Me parece escuchar las palabras de Pedro: "Tú eres el Cristo, el
Hijo de Dios vivo", y la solemne afirmación del Señor: "Tú eres
Pedro, y sobre esta piedra edificaré mi Iglesia. (...) A ti te daré las llaves
del reino de los cielos" (Mt 16, 15-19).
¡Tú eres el Cristo! ¡Tú eres Pedro! Me parece revivir esa misma escena
evangélica; yo, Sucesor de Pedro, repito con estremecimiento las estremecedoras
palabras del pescador de Galilea y vuelvo a escuchar con íntima emoción la
consoladora promesa del divino Maestro. Si es enorme el peso de la
responsabilidad que cae sobre mis débiles hombros, sin duda es inmensa la
fuerza divina con la que puedo contar: "Tú eres Pedro, y sobre esta
piedra edificaré mi Iglesia" (Mt 16, 18). Al escogerme como Obispo de
Roma, el Señor ha querido que sea su vicario, ha querido que sea la
"piedra" en la que todos puedan apoyarse con seguridad. A él le pido
que supla la pobreza de mis fuerzas, para que sea valiente y fiel pastor de su
rebaño, siempre dócil a las inspiraciones de su Espíritu.

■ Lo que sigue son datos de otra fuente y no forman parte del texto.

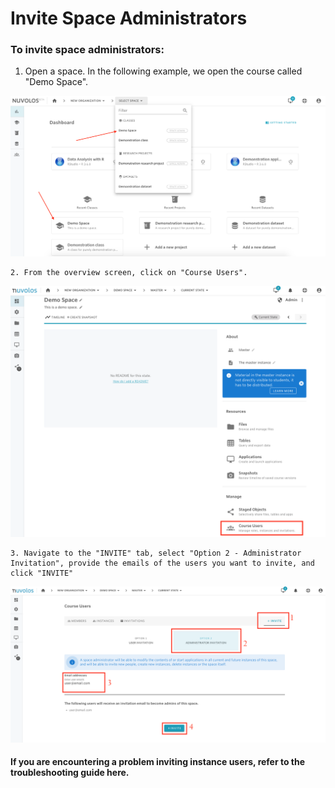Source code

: # Invite Space Administrators

### To invite space administrators:

1. Open a space. In the following example, we open the course called "Demo Space".

![](../../.gitbook/assets/screen-shot-2020-03-19-at-1.02.10-pm.png)

    2. From the overview screen, click on "Course Users".

![](../../.gitbook/assets/screen-shot-2020-11-17-at-10.40.13-am.png)

    3. Navigate to the "INVITE" tab, select "Option 2 - Administrator Invitation", provide the emails of the users you want to invite, and click "INVITE"

![](../../.gitbook/assets/screen-shot-2020-11-17-at-11.16.58-am.png)



#### If you are encountering a problem inviting instance users, refer to the troubleshooting guide here. 

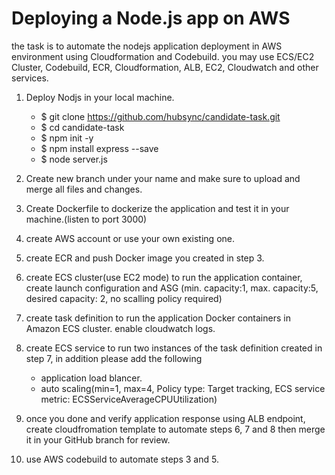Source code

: #  Deploying a Node.js app on AWS 
   the task is to automate the nodejs application deployment in AWS environment using Cloudformation and Codebuild.
   you may use ECS/EC2 Cluster, Codebuild, ECR, Cloudformation, ALB, EC2, Cloudwatch and other services.  
   
   1. Deploy Nodjs in your local machine.         

         - $ git clone https://github.com/hubsync/candidate-task.git
         - $ cd candidate-task
         - $ npm init -y
         - $ npm install express --save
         - $ node server.js
          
   2. Create new branch under your name and make sure to upload and merge all files and changes.
   3. Create Dockerfile to dockerize the application and test it in your machine.(listen to port 3000)
   4. create AWS account or use your own existing one.
   5. create ECR and push Docker image you created in step 3.
   6. create ECS cluster(use EC2 mode) to run the application container, create launch configuration and ASG (min. capacity:1, max. capacity:5, desired capacity: 2,  no scalling policy required)
   7. create task definition to run the application Docker containers in Amazon ECS cluster. enable cloudwatch logs.
   8. create ECS service to run two instances of the task definition created in step 7, in addition please add the following
      - application load blancer.
      - auto scaling(min=1, max=4, Policy type: Target tracking, ECS service metric: ECSServiceAverageCPUUtilization)
   9. once you done and verify application response using ALB endpoint, create cloudfromation template to automate steps 6, 7 and 8 then merge it in your GitHub branch for review.
   10. use AWS codebuild to automate steps 3 and 5.          
         

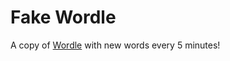 # Fake Wordle
A copy of [Wordle](https://www.powerlanguage.co.uk/wordle/) with new words every 5 minutes!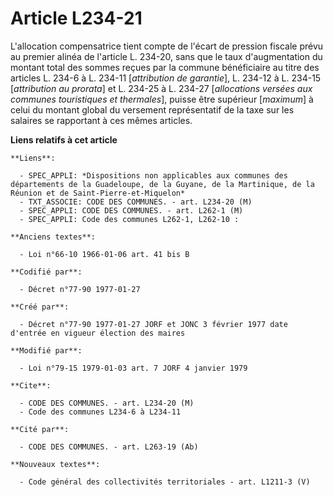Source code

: # Article L234-21

L'allocation compensatrice tient compte de l'écart de pression fiscale prévu au premier alinéa de l'article L. 234-20, sans
que le taux d'augmentation du montant total des sommes reçues par la commune bénéficiaire au titre des articles L. 234-6 à L.
234-11 [*attribution de garantie*], L. 234-12 à L. 234-15 [*attribution au prorata*] et L. 234-25 à L. 234-27 [*allocations
versées aux communes touristiques et thermales*], puisse être supérieur [*maximum*] à celui du montant global du versement
représentatif de la taxe sur les salaires se rapportant à ces mêmes articles.

**Liens relatifs à cet article**

	**Liens**:

	  - SPEC_APPLI: *Dispositions non applicables aux communes des départements de la Guadeloupe, de la Guyane, de la Martinique, de la Réunion et de Saint-Pierre-et-Miquelon*
	  - TXT_ASSOCIE: CODE DES COMMUNES. - art. L234-20 (M)
	  - SPEC_APPLI: CODE DES COMMUNES. - art. L262-1 (M)
	  - SPEC_APPLI: Code des communes L262-1, L262-10 :

	**Anciens textes**:

	  - Loi n°66-10 1966-01-06 art. 41 bis B

	**Codifié par**:

	  - Décret n°77-90 1977-01-27

	**Créé par**:

	  - Décret n°77-90 1977-01-27 JORF et JONC 3 février 1977 date d'entrée en vigueur élection des maires

	**Modifié par**:

	  - Loi n°79-15 1979-01-03 art. 7 JORF 4 janvier 1979

	**Cite**:

	  - CODE DES COMMUNES. - art. L234-20 (M)
	  - Code des communes L234-6 à L234-11

	**Cité par**:

	  - CODE DES COMMUNES. - art. L263-19 (Ab)

	**Nouveaux textes**:

	  - Code général des collectivités territoriales - art. L1211-3 (V)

Me dispongo a iniciar este ministerio peculiar, el ministerio
"petrino" al servicio de la Iglesia universal, abandonándome
humildemente en las manos de la Providencia de Dios. Ante todo, renuevo a
Cristo mi adhesión total y confiada: "In Te, Domine, speravi; non
confundar in aeternum!".
A vosotros, venerados hermanos cardenales, con espíritu agradecido por la
confianza que me habéis manifestado, os pido que me sostengáis con la oración y
con la colaboración constante, activa y sabia. A todos los hermanos en el
episcopado les pido también que me acompañen con la oración y con el consejo,
para que pueda ser verdaderamente el "Siervo de los siervos de Dios".
Como Pedro y los demás Apóstoles constituyeron por voluntad del Señor un único
Colegio apostólico, del mismo modo el Sucesor de Pedro y los obispos, sucesores
de los Apóstoles, tienen que estar muy unidos entre sí, como reafirmó con
fuerza el Concilio (cf. Lumen gentium, 22). Esta comunión colegial, aunque sean
diversas las responsabilidades y las funciones del Romano Pontífice y de los
obispos, está al servicio de la Iglesia y de la unidad en la fe de todos los
creyentes, de la que depende en gran medida la eficacia de la acción
evangelizadora en el mundo contemporáneo.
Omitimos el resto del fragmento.